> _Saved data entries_
----------

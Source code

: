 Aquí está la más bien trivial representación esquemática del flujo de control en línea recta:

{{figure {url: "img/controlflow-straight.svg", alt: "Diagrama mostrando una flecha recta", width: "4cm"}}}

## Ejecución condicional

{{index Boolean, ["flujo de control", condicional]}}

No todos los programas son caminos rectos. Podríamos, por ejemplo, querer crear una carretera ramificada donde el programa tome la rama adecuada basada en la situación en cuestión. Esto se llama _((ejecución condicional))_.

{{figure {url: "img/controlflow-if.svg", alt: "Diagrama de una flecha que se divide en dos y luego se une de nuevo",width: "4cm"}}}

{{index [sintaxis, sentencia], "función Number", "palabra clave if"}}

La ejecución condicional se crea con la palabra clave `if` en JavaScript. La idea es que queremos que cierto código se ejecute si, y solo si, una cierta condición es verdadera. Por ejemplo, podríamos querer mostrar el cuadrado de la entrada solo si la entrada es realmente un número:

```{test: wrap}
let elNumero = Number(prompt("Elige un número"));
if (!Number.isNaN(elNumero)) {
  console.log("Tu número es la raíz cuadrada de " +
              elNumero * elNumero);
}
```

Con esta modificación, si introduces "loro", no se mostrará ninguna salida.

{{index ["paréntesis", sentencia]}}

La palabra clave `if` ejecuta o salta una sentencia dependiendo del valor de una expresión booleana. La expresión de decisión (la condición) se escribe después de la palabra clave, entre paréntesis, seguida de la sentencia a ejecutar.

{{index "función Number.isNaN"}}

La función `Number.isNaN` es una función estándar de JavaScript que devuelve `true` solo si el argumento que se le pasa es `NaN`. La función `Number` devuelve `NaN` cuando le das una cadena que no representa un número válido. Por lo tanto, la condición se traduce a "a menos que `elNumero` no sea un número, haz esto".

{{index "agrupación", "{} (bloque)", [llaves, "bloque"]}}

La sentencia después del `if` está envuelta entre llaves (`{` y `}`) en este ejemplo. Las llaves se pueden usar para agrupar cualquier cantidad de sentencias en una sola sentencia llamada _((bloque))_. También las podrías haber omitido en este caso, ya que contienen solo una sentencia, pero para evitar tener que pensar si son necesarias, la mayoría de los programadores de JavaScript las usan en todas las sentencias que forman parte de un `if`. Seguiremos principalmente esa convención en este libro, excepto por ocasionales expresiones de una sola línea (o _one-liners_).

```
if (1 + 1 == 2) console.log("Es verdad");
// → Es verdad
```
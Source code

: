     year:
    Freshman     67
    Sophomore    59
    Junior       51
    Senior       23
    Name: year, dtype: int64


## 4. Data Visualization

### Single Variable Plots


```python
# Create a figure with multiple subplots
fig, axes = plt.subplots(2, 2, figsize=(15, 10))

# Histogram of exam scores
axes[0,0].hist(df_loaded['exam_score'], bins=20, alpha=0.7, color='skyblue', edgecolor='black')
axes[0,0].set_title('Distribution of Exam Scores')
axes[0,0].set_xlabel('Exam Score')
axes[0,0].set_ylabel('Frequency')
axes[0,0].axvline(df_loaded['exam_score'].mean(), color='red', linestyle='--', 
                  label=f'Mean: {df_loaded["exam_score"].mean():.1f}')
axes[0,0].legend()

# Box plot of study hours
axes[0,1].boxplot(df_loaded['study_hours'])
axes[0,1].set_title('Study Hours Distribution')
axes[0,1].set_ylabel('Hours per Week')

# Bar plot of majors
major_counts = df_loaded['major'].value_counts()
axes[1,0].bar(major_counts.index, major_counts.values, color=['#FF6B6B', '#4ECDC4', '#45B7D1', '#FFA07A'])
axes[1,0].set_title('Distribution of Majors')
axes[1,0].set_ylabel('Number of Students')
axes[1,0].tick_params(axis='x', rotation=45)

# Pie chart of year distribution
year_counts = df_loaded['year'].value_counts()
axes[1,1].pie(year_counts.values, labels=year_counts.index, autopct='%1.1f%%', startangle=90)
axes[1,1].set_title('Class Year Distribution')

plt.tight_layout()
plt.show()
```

----------

> _Problem to solve_
Down to the last line, retype the entries above exactly.

> _Exercise output_
Source code

: Aquí está la más bien trivial representación esquemática del flujo de control en línea recta:

{{figure {url: "img/controlflow-straight.svg", alt: "Diagrama mostrando una flecha recta", width: "4cm"}}}

## Ejecución condicional

{{index Boolean, ["flujo de control", condicional]}}

No todos los programas son caminos rectos. Podríamos, por ejemplo, querer crear una carretera ramificada donde el programa tome la rama adecuada basada en la situación en cuestión. Esto se llama _((ejecución condicional))_.

{{figure {url: "img/controlflow-if.svg", alt: "Diagrama de una flecha que se divide en dos y luego se une de nuevo",width: "4cm"}}}

{{index [sintaxis, sentencia], "función Number", "palabra clave if"}}

La ejecución condicional se crea con la palabra clave `if` en JavaScript. La idea es que queremos que cierto código se ejecute si, y solo si, una cierta condición es verdadera. Por ejemplo, podríamos querer mostrar el cuadrado de la entrada solo si la entrada es realmente un número:

```{test: wrap}
let elNumero = Number(prompt("Elige un número"));
if (!Number.isNaN(elNumero)) {
  console.log("Tu número es la raíz cuadrada de " +
              elNumero * elNumero);
}
```

Con esta modificación, si introduces "loro", no se mostrará ninguna salida.

{{index ["paréntesis", sentencia]}}

La palabra clave `if` ejecuta o salta una sentencia dependiendo del valor de una expresión booleana. La expresión de decisión (la condición) se escribe después de la palabra clave, entre paréntesis, seguida de la sentencia a ejecutar.

{{index "función Number.isNaN"}}

La función `Number.isNaN` es una función estándar de JavaScript que devuelve `true` solo si el argumento que se le pasa es `NaN`. La función `Number` devuelve `NaN` cuando le das una cadena que no representa un número válido. Por lo tanto, la condición se traduce a "a menos que `elNumero` no sea un número, haz esto".

{{index "agrupación", "{} (bloque)", [llaves, "bloque"]}}

La sentencia después del `if` está envuelta entre llaves (`{` y `}`) en este ejemplo. Las llaves se pueden usar para agrupar cualquier cantidad de sentencias en una sola sentencia llamada _((bloque))_. También las podrías haber omitido en este caso, ya que contienen solo una sentencia, pero para evitar tener que pensar si son necesarias, la mayoría de los programadores de JavaScript las usan en todas las sentencias que forman parte de un `if`. Seguiremos principalmente esa convención en este libro, excepto por ocasionales expresiones de una sola línea (o _one-liners_).

```
if (1 + 1 == 2) console.log("Es verdad");
// → Es verdad
```
Source code

:     year:
    Freshman     67
    Sophomore    59
    Junior       51
    Senior       23
    Name: year, dtype: int64


## 4. Data Visualization

### Single Variable Plots


```python
# Create a figure with multiple subplots
fig, axes = plt.subplots(2, 2, figsize=(15, 10))

# Histogram of exam scores
axes[0,0].hist(df_loaded['exam_score'], bins=20, alpha=0.7, color='skyblue', edgecolor='black')
axes[0,0].set_title('Distribution of Exam Scores')
axes[0,0].set_xlabel('Exam Score')
axes[0,0].set_ylabel('Frequency')
axes[0,0].axvline(df_loaded['exam_score'].mean(), color='red', linestyle='--', 
                  label=f'Mean: {df_loaded["exam_score"].mean():.1f}')
axes[0,0].legend()

# Box plot of study hours
axes[0,1].boxplot(df_loaded['study_hours'])
axes[0,1].set_title('Study Hours Distribution')
axes[0,1].set_ylabel('Hours per Week')

# Bar plot of majors
major_counts = df_loaded['major'].value_counts()
axes[1,0].bar(major_counts.index, major_counts.values, color=['#FF6B6B', '#4ECDC4', '#45B7D1', '#FFA07A'])
axes[1,0].set_title('Distribution of Majors')
axes[1,0].set_ylabel('Number of Students')
axes[1,0].tick_params(axis='x', rotation=45)

# Pie chart of year distribution
year_counts = df_loaded['year'].value_counts()
axes[1,1].pie(year_counts.values, labels=year_counts.index, autopct='%1.1f%%', startangle=90)
axes[1,1].set_title('Class Year Distribution')

plt.tight_layout()
plt.show()
```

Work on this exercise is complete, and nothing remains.